▶ _Task to carry out_
Return a copy of every line in the records that includes the word "frac".

▶ _Material shown_
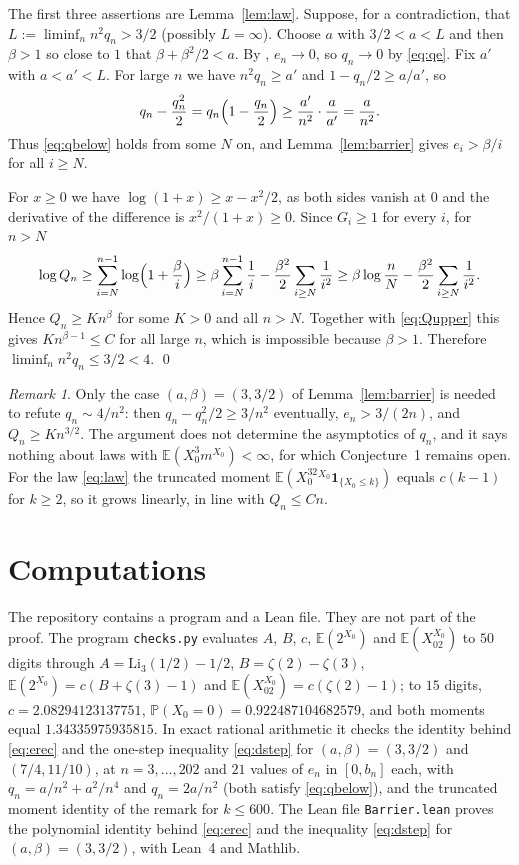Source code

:\documentclass[11pt]{amsart}
\theoremstyle{definition}
\theoremstyle{remark}
\newtheorem{remark}[theorem]{Remark}
\numberwithin{equation}{section}
\newcommand{\Pp}{\mathbb P}
\newcommand{\E}{\mathbb E}
\begin{document}
The first three assertions are Lemma~\ref{lem:law}. Suppose, for a contradiction, that $L:=\liminf_n n^2q_n>3/2$ (possibly $L=\infty$). Choose $a$ with $3/2<a<L$ and then $\beta>1$ so close to $1$ that $\beta+\beta^2/2<a$. By \cite[Theorem~2]{CDHLS}, $e_n\to0$, so $q_n\to0$ by \eqref{eq:qe}. Fix $a'$ with $a<a'<L$. For large $n$ we have $n^2q_n\ge a'$ and $1-q_n/2\ge a/a'$, so
\[
q_n-\frac{q_n^2}{2}=q_n\Bigl(1-\frac{q_n}{2}\Bigr)\ge\frac{a'}{n^2}\cdot\frac{a}{a'}=\frac{a}{n^2}.
\]
Thus \eqref{eq:qbelow} holds from some $N$ on, and Lemma~\ref{lem:barrier} gives $e_i>\beta/i$ for all $i\ge N$.

For $x\ge0$ we have $\log(1+x)\ge x-x^2/2$, as both sides vanish at $0$ and the derivative of the difference is $x^2/(1+x)\ge0$. Since $G_i\ge1$ for every $i$, for $n>N$
\[
\log Q_n\ge\sum_{i=N}^{n-1}\log\Bigl(1+\frac\beta i\Bigr)\ge\beta\sum_{i=N}^{n-1}\frac1i-\frac{\beta^2}{2}\sum_{i\ge N}\frac1{i^2}\ge\beta\log\frac nN-\frac{\beta^2}{2}\sum_{i\ge N}\frac1{i^2}.
\]
Hence $Q_n\ge Kn^\beta$ for some $K>0$ and all $n>N$. Together with \eqref{eq:Qupper} this gives $Kn^{\beta-1}\le C$ for all large $n$, which is impossible because $\beta>1$. Therefore $\liminf_nn^2q_n\le3/2<4$. \qed

\begin{remark}
Only the case $(a,\beta)=(3,3/2)$ of Lemma~\ref{lem:barrier} is needed to refute $q_n\sim4/n^2$: then $q_n-q_n^2/2\ge3/n^2$ eventually, $e_n>3/(2n)$, and $Q_n\ge Kn^{3/2}$. The argument does not determine the asymptotics of $q_n$, and it says nothing about laws with $\E(X_0^3m^{X_0})<\infty$, for which Conjecture~1 remains open. For the law \eqref{eq:law} the truncated moment $\E(X_0^32^{X_0}\mathbf 1_{\{X_0\le k\}})$ equals $c(k-1)$ for $k\ge2$, so it grows linearly, in line with $Q_n\le Cn$.
\end{remark}

\section{Computations}\label{sec:numerics}

The repository \cite{code} contains a program and a Lean file. They are not part of the proof. The program \texttt{checks.py} evaluates $A$, $B$, $c$, $\E(2^{X_0})$ and $\E(X_02^{X_0})$ to $50$ digits through $A=\mathrm{Li}_3(1/2)-1/2$, $B=\zeta(2)-\zeta(3)$, $\E(2^{X_0})=c(B+\zeta(3)-1)$ and $\E(X_02^{X_0})=c(\zeta(2)-1)$; to $15$ digits, $c=2.08294123137751$, $\Pp(X_0=0)=0.922487104682579$, and both moments equal $1.34335975935815$. In exact rational arithmetic it checks the identity behind \eqref{eq:erec} and the one-step inequality \eqref{eq:dstep} for $(a,\beta)=(3,3/2)$ and $(7/4,11/10)$, at $n=3,\dots,202$ and $21$ values of $e_n$ in $[0,b_n]$ each, with $q_n=a/n^2+a^2/n^4$ and $q_n=2a/n^2$ (both satisfy \eqref{eq:qbelow}), and the truncated moment identity of the remark for $k\le600$. The Lean file \texttt{Barrier.lean} proves the polynomial identity behind \eqref{eq:erec} and the inequality \eqref{eq:dstep} for $(a,\beta)=(3,3/2)$, with Lean~4 and Mathlib.
\end{document}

▶ _Output for this exercise_
q_n-\frac{q_n^2}{2}=q_n\Bigl(1-\frac{q_n}{2}\Bigr)\ge\frac{a'}{n^2}\cdot\frac{a}{a'}=\frac{a}{n^2}.
\log Q_n\ge\sum_{i=N}^{n-1}\log\Bigl(1+\frac\beta i\Bigr)\ge\beta\sum_{i=N}^{n-1}\frac1i-\frac{\beta^2}{2}\sum_{i\ge N}\frac1{i^2}\ge\beta\log\frac nN-\frac{\beta^2}{2}\sum_{i\ge N}\frac1{i^2}.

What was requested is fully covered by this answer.